With simplicity of heart we are gathered up into the arms of the Father.

With prayer, our heavenly Father "welcomes us home, home to serenity and peace and joy, home to friendship, fellowship and openness, home to intimacy and acceptance and affirmation."

  • Just as we are
  • Simple prayer
  • When
  • A living relationship

We approach the throne of God just as we are. With our warts, our blemishes our idiosyncrasies, our selfishness, pride, conceit, hate, and indifference. God does not expect us to come to him after we have "cleaned up" but he calls us with the words, "Come to me, all you who are heavy laden, and I will give you rest."

David called on God in many of his Psalms when he was wracked with pain and guilt (e.g. Psalms 41 & 42). Job, Moses, Jeremiah and Isaiah called on God extensively. God will not break a bruised reed or quench a smoldering wick (Matthew 12:20). Although sin cuts us off from the fullness of God's presence, by grace we have the opportunity to come to Him in prayer. God accepts our prayers without requiring them to have been run through a thesaurus, without flowing tributes or words or payment. With simplicity of heart we are gathered up into the arms of the Father.

Simple prayer involves all of us, common people bringing ordinary concerns to a loving God and Father. Some may not like this form of prayer but it is the backbone, the nucleus, the essential part of prayer that cannot be forgotten. Our prayers go upward to a sovereign God; they go inward through his Son and teacher; and they go outward through the working of the Holy Spirit.

We are all familiar with prayer. We pray at meals, at meetings, at church, anywhere. Why does prayer embarrass us sometimes? There are no restrictions. There are times when we should "go into your room, close the door" (Mt. 6: 6). Christ found private time to pray (e.g. Mark 1:35). The discovery of God in prayer lies in the daily and the ordinary, not just in the spectacular or heroic. We find God in the routines of home and work.

When we pray we enter into communication, communion with God. He invites us to come home to where we belong and into a rest for which his children were created. We enter into a living, quality-filled, out-of-this-world experience in prayer and receive hope, joy, love, understanding, compassion and more.

Our lives seemingly do not give us the time to pray as we may like. With the economic climate that we have, everything seems to be dependent on performance. Our adrenaline runs at an all time high. It may seem to those of us who are married that we are just cohabiting. In the morning we get up. kiss our wives, go to work, come home, eat, watch some TV, maybe bounce our kids on our lap, go to sleep and start all over again. Is there time for new, vital uplifting relationships? Do we have time to pray?

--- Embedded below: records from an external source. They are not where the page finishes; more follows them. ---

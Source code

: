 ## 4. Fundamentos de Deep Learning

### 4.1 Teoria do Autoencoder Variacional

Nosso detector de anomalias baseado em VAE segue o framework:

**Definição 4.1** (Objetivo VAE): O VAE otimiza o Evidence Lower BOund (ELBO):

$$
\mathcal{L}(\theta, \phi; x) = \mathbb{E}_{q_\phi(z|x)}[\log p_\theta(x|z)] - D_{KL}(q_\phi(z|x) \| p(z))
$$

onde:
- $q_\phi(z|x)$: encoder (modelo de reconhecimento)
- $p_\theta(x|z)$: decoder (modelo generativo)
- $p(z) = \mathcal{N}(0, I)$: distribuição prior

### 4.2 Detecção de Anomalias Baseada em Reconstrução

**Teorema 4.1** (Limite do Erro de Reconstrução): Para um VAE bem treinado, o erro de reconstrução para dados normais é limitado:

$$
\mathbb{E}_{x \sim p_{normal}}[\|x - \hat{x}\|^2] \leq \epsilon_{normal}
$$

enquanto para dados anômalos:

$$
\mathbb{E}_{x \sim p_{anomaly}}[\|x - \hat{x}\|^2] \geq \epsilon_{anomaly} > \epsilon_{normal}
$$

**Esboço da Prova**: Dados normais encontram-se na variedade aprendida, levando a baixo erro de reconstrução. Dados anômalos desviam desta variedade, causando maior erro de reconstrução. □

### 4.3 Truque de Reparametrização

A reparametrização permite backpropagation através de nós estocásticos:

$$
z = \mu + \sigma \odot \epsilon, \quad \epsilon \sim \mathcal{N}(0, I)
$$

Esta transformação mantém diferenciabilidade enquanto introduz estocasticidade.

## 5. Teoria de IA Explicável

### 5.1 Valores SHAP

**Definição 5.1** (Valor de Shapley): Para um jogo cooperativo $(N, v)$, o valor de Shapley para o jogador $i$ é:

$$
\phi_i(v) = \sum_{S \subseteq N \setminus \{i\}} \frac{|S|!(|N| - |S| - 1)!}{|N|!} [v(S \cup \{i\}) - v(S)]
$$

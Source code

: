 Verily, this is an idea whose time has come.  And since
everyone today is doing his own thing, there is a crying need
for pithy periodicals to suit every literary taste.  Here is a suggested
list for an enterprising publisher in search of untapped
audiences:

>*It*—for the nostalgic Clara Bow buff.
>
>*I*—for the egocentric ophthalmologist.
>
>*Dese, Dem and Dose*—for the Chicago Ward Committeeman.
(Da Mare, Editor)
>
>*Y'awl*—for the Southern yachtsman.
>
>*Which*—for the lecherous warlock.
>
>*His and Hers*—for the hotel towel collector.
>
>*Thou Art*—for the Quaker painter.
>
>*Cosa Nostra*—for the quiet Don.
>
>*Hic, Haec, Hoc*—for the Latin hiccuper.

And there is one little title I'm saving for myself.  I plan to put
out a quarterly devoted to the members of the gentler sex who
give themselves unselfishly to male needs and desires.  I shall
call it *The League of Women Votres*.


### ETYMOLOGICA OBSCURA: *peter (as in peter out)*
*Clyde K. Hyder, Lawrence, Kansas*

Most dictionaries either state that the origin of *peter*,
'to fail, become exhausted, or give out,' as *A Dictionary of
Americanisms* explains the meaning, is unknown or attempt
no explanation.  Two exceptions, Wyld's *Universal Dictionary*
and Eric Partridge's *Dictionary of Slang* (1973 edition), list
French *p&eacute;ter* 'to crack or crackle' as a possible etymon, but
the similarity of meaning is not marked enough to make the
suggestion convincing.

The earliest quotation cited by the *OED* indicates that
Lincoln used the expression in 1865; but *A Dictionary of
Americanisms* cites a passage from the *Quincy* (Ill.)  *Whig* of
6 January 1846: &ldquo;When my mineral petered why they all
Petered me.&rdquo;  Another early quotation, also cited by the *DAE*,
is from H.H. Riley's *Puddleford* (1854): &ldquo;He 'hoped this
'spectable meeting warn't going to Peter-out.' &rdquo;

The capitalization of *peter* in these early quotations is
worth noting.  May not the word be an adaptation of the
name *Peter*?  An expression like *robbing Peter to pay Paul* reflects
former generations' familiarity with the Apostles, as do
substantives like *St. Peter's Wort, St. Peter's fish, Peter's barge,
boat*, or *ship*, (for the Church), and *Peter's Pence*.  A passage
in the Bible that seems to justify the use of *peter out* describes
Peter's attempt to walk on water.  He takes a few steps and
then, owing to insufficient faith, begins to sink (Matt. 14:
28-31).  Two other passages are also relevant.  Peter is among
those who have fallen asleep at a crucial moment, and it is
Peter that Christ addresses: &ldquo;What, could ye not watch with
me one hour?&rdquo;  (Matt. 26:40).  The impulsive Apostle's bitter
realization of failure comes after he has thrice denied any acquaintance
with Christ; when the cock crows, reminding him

  • First Exercise - Estimate what percentage of your time is spent sleeping, working, eating, travelling, reading, going to church, praying, etc. How much of our time do we give to God?

Let's look a little closer as to what that simple prayer consists of. We will look at the "ACTS" pattern for prayer that Bill Hybels uses in his book Too Busy Not to Pray:

  • Adoration of God
  • Confession of wrongdoing
  • Thanksgiving for blessing
  • Supplication, petitions

Adoration is the spontaneous yearning of the heart to worship, honor and magnify. We learn adoration through His word and what we experience in His creation. We ask for nothing but to cherish him. As we begin in our fellowship with God through prayer we must recognize first of all who we are speaking with. Although God wants us to be his friend, he is first and foremost God. Yahweh. The Alpha and the Omega. As we bring him the praise and glory that is his due we begin to understand more clearly who he is.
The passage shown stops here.